Rimando is enjoying his visit to DC, his former home for five seasons, with current club RSL.

WASHINGTON – A familiar figure clad in unfamiliar colors paid a visit to the D.C. United locker room in the aftermath of Wednesday night’s overtime victory over Real Salt Lake in US Open Cup qualifying. Very rarely does a member of the opposing team’s squad venture into United’s inner sanctum, but this interloper looked quite comfortable despite his claret-and-cobalt shirt --and with good reason.


Nick Rimando spent five years in that locker room and, on Wednesday, the RSL netminder was warmly welcomed by former teammates like Santino Quaranta and Jaime Moreno who shared the field with him during his eventful stint with the Black-and-Red from 2002 to 2007.


“They’re good guys. It’s good to be back here, for sure,” said Rimando, who had already met up earlier in the week with D.C. assistant coach Ben Olsen, the man who performed his wedding ceremony in 2005. “Benny is still in touch. I went to dinner with him the other night, and Tino, and obviously Jaime. I keep in touch as much as I can with these guys – we have a lot of memories, you know?”


Indeed, Rimando kept the nets during some of United’s finest moments of the past decade, most notably their 2004 MLS Cup championship victory and the scintillating penalty-kick shootout win that preceded it in the Eastern Conference final, a one-for-the-ages clash with New England at RFK Stadium. He also became a cult hero to fans thanks to off-field shenanigans like volunteering to be hunted in a local radio station’s public water-gun fight.

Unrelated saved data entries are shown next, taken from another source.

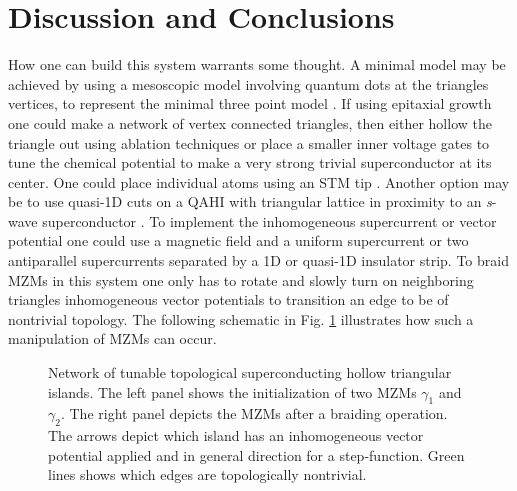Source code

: \documentclass[aps,prb,showpacs,amsmath,amssymb,superscriptaddress]{revtex4-2}
\begin{document}
\section{Discussion and Conclusions}

How one can build this system warrants some thought.
A minimal model may be achieved by using a mesoscopic model involving quantum dots at the triangles vertices, to represent the minimal three point model \cite{dvirRealizationMinimalKitaev2023}.
If using epitaxial growth \cite{pietzschSpinResolvedElectronicStructure2006} one could make a network of vertex connected triangles, then either hollow the triangle out using ablation techniques or place a smaller inner voltage gates to tune the chemical potential to make a very strong trivial superconductor at its center.
One could place individual atoms using an STM tip \cite{schneiderPrecursorsMajoranaModes2022}.
Another option may be to use quasi-1D cuts on a QAHI with triangular lattice in proximity to an \textit{s}-wave superconductor \cite{xieCreatingLocalizedMajorana2021}.
To implement the inhomogeneous supercurrent or vector potential one could use a magnetic field and a uniform supercurrent or two antiparallel supercurrents separated by a 1D or quasi-1D insulator strip.
To braid MZMs in this system one only has to rotate and slowly turn on neighboring triangles inhomogeneous vector potentials to transition an edge to be of nontrivial topology.
The following schematic in Fig. \ref{fig: triangular-network-braiding} illustrates how such a manipulation of MZMs can occur.

\begin{figure}[]
  \caption{Network of tunable topological superconducting hollow triangular islands. The left panel shows the initialization of two MZMs $\gamma_1$ and $\gamma_2$. The right panel depicts the MZMs after a braiding operation. The arrows depict which island has an inhomogeneous vector potential applied and in general direction for a step-function. Green lines shows which edges are topologically nontrivial.}
  \label{fig: triangular-network-braiding}
\end{figure}
\end{document}
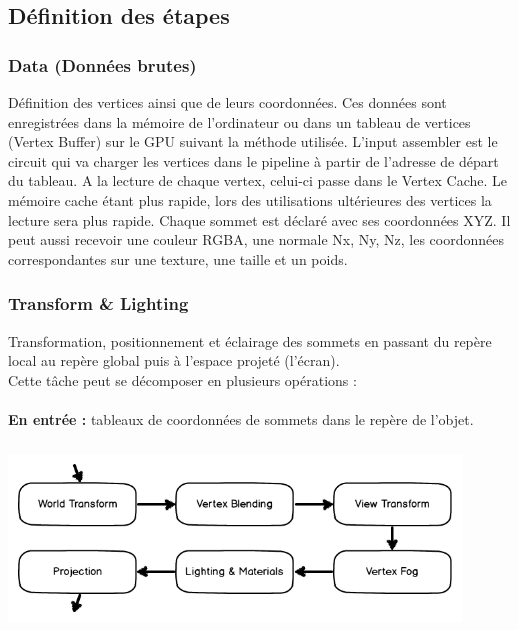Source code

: \subsection{Définition des étapes}
\subsubsection{Data (Données brutes)}
Définition des vertices ainsi que de leurs coordonnées. Ces données sont enregistrées dans la mémoire de l'ordinateur ou dans un tableau de vertices (Vertex Buffer) sur le GPU suivant la méthode utilisée. L’input assembler est le circuit qui va charger les vertices dans le pipeline à partir de l’adresse de départ du tableau. A la lecture de chaque vertex, celui-ci passe dans le Vertex Cache. Le mémoire cache étant plus rapide, lors des utilisations ultérieures des vertices la lecture sera plus rapide.
Chaque sommet est déclaré avec ses coordonnées XYZ. Il peut aussi recevoir une couleur RGBA, une normale Nx, Ny, Nz, les coordonnées correspondantes sur une texture, une taille et un poids.
\subsubsection{Transform \& Lighting}
Transformation, positionnement et éclairage des sommets en passant du repère local au repère global puis à l’espace projeté (l'écran).
\\
Cette tâche peut se décomposer en plusieurs opérations :
\\\\
\textbf{En entrée :} tableaux de coordonnées de sommets dans le repère de l’objet.
\\
\begin{center}
\includegraphics[width=12cm,height=50mm]{pipeline/images/T&L.png}
\end{center}

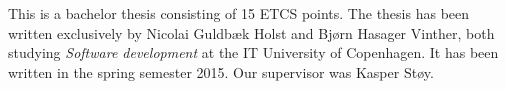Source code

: This is a bachelor thesis consisting of 15 ETCS points.
The thesis has been written exclusively by Nicolai Guldbæk Holst and Bjørn Hasager Vinther, both studying \textit{Software development} at the IT University of Copenhagen.  It has been written in the spring semester 2015. Our supervisor was Kasper Støy.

Rimando moved West in 2007 after losing United’s starting job to Troy Perkins and, after facing down plenty of adversity during his first two years with Real, he is elated to return to the nation’s capital at the head of a title-winning side whose quality and confidence stands in stark contrast to the RSL side he joined three years ago.


“I paid my dues, on the bench and on the field, and rebounded in Utah,” said the 2009 MLS Cup MVP on Wednesday. “So it’s good to kind of flip that club over there and get a championship and, obviously, come back here with a better team than we had in the last couple of years and play against these guys.”


Real’s week-long, two-game visit to D.C. has given him an excellent chance to see old friends, though Saturday’s league contest may offer up slightly more hostile conditions. After giving way to his understudy Kyle Reynish in the USOC match, Rimando is likely to be back in the nets as Salt Lake seek to extend a five-game winning streak in MLS play with their first-ever victory at RFK.


But first, the Claret-and-Cobalt have the uncommon honor of a Friday appointment at the White House, where President Barack Obama will formally congratulate them on their MLS Cup triumph.


“Going to meet Barack, yup!” joked Rimando. “It’s going to be fun, a good experience. I think we earned it. When we won it here [at United], we didn’t do that, we didn’t get to go. This time, they’re kind of acknowledging the champion, which is good. It’ll be cool.”